Former Harvard University President, Larry Summers, once made public remarks correlating women’s intrinsic academic abilities to their scarcity in high-powered science jobs. These controversial comments sparked a debate about the advancement of women scientists at research universities. While Summers’ talk focused on innate intelligence, a more apt explanation for women’s failure to advance in the sciences may be that they are still mistreated on the job. Sexual harassment, discrimination, and disparate impact claims are still commonplace at research universities, despite the fact that universities have increasingly developed strategies to cope with the social and legal issues related to sexual harassment and are bound to enforce Title IX, if they accept federal funding.
This Article examines the sexual harassment of female physical scientists at academic research institutions and shows that sexual harassment is both endemic to those institutions and that the response is inadequate.
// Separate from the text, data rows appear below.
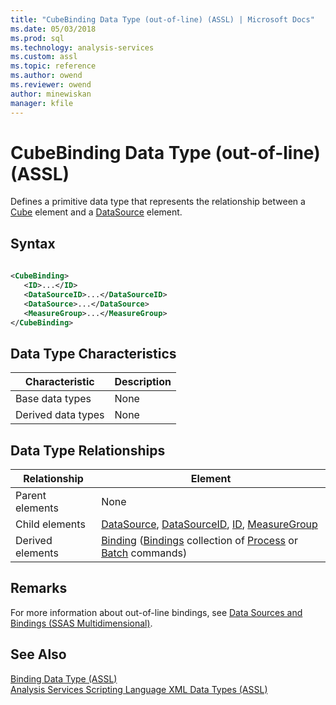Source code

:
 ```yaml
---
title: "CubeBinding Data Type (out-of-line) (ASSL) | Microsoft Docs"
ms.date: 05/03/2018
ms.prod: sql
ms.technology: analysis-services
ms.custom: assl
ms.topic: reference
ms.author: owend
ms.reviewer: owend
author: minewiskan
manager: kfile
---
```

# CubeBinding Data Type (out-of-line) (ASSL)

  Defines a primitive data type that represents the relationship between a [Cube](objects/cube-element-assl.md) element and a [DataSource](objects/datasource-element-assl.md) element.  
  
## Syntax  
  
```xml  
  
<CubeBinding>  
   <ID>...</ID>  
   <DataSourceID>...</DataSourceID>  
   <DataSource>...</DataSource>  
   <MeasureGroup>...</MeasureGroup>  
</CubeBinding>  
```  
  
## Data Type Characteristics  
  
|Characteristic|Description|  
|--------------------|-----------------|  
|Base data types|None|  
|Derived data types|None|  
  
## Data Type Relationships  
  
|Relationship|Element|  
|------------------|-------------|  
|Parent elements|None|  
|Child elements|[DataSource](objects/datasource-element-assl.md), [DataSourceID](properties/datasourceid-element-assl.md), [ID](properties/id-element-assl.md), [MeasureGroup](objects/measuregroup-element-assl.md)|  
|Derived elements|[Binding](../../../analysis-services/xmla/xml-elements-properties/binding-element-xmla.md) ([Bindings](../../../analysis-services/xmla/xml-elements-properties/bindings-element-xmla.md) collection of [Process](../../../analysis-services/xmla/xml-elements-commands/process-element-xmla.md) or [Batch](../../../analysis-services/xmla/xml-elements-commands/batch-element-xmla.md) commands)|  
  
## Remarks  
 For more information about out-of-line bindings, see [Data Sources and Bindings &#40;SSAS Multidimensional&#41;](../../../analysis-services/multidimensional-models/data-sources-and-bindings-ssas-multidimensional.md).  
  
## See Also  
 [Binding Data Type &#40;ASSL&#41;](data-type/binding-data-type-assl.md)   
 [Analysis Services Scripting Language XML Data Types &#40;ASSL&#41;](data-type/analysis-services-scripting-language-xml-data-types-assl.md)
Sexual harassment is of special concern to women scientists at research universities because of the unique dynamics of those workplaces. First, the strictly hierarchical structure inherent to the world of science research makes women vulnerable to abuse, precisely because they tend to hold lower-ranked positions. Second, women researchers are also made more vulnerable by the intimate, one-on-one nature of research work, which can make it less clear whether harassment occurred, and subject women scientists to a dissection of their personal and professional lives when they make claims of sexual harassment. Third, institutions are deterred from taking action against scientists accused of harassment, because these scientists often significantly contribute to the reputation of the university, and thus, indirectly, to its financial well-being.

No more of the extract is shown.